● **WORK REQUEST**: Using the listing below, please gather every line containing the word "from".

^^^^

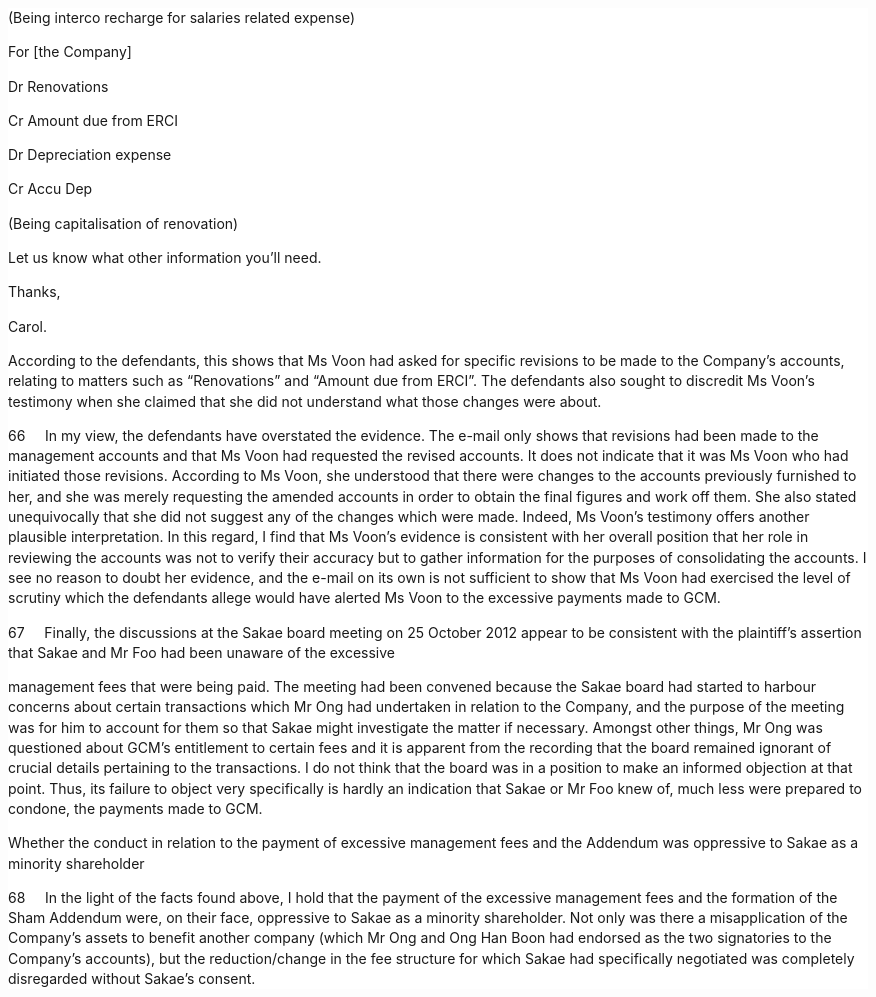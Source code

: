  (Being interco recharge for salaries related expense) 

 For [the Company] 

 Dr Renovations 

 Cr Amount due from ERCI 

 Dr Depreciation expense 

 Cr Accu Dep 

 (Being capitalisation of renovation) 

 Let us know what other information you’ll need. 

 Thanks, 

 Carol. 

According to the defendants, this shows that Ms Voon had asked for specific revisions to be made to the Company’s accounts, relating to matters such as “Renovations” and “Amount due from ERCI”. The defendants also sought to discredit Ms Voon’s testimony when she claimed that she did not understand what those changes were about. 

66     In my view, the defendants have overstated the evidence. The e-mail only shows that revisions had been made to the management accounts and that Ms Voon had requested the revised accounts. It does not indicate that it was Ms Voon who had initiated those revisions. According to Ms Voon, she understood that there were changes to the accounts previously furnished to her, and she was merely requesting the amended accounts in order to obtain the final figures and work off them. She also stated unequivocally that she did not suggest any of the changes which were made. Indeed, Ms Voon’s testimony offers another plausible interpretation. In this regard, I find that Ms Voon’s evidence is consistent with her overall position that her role in reviewing the accounts was not to verify their accuracy but to gather information for the purposes of consolidating the accounts. I see no reason to doubt her evidence, and the e-mail on its own is not sufficient to show that Ms Voon had exercised the level of scrutiny which the defendants allege would have alerted Ms Voon to the excessive payments made to GCM. 

67     Finally, the discussions at the Sakae board meeting on 25 October 2012 appear to be consistent with the plaintiff’s assertion that Sakae and Mr Foo had been unaware of the excessive 


management fees that were being paid. The meeting had been convened because the Sakae board had started to harbour concerns about certain transactions which Mr Ong had undertaken in relation to the Company, and the purpose of the meeting was for him to account for them so that Sakae might investigate the matter if necessary. Amongst other things, Mr Ong was questioned about GCM’s entitlement to certain fees and it is apparent from the recording that the board remained ignorant of crucial details pertaining to the transactions. I do not think that the board was in a position to make an informed objection at that point. Thus, its failure to object very specifically is hardly an indication that Sakae or Mr Foo knew of, much less were prepared to condone, the payments made to GCM. 

Whether the conduct in relation to the payment of excessive management fees and the Addendum was oppressive to Sakae as a minority shareholder 

68     In the light of the facts found above, I hold that the payment of the excessive management fees and the formation of the Sham Addendum were, on their face, oppressive to Sakae as a minority shareholder. Not only was there a misapplication of the Company’s assets to benefit another company (which Mr Ong and Ong Han Boon had endorsed as the two signatories to the Company’s accounts), but the reduction/change in the fee structure for which Sakae had specifically negotiated was completely disregarded without Sakae’s consent.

^^^^

● **ANSWER FOR THIS EXERCISE**:
 Cr Amount due from ERCI 
According to the defendants, this shows that Ms Voon had asked for specific revisions to be made to the Company’s accounts, relating to matters such as “Renovations” and “Amount due from ERCI”. The defendants also sought to discredit Ms Voon’s testimony when she claimed that she did not understand what those changes were about. 
management fees that were being paid. The meeting had been convened because the Sakae board had started to harbour concerns about certain transactions which Mr Ong had undertaken in relation to the Company, and the purpose of the meeting was for him to account for them so that Sakae might investigate the matter if necessary. Amongst other things, Mr Ong was questioned about GCM’s entitlement to certain fees and it is apparent from the recording that the board remained ignorant of crucial details pertaining to the transactions. I do not think that the board was in a position to make an informed objection at that point. Thus, its failure to object very specifically is hardly an indication that Sakae or Mr Foo knew of, much less were prepared to condone, the payments made to GCM. 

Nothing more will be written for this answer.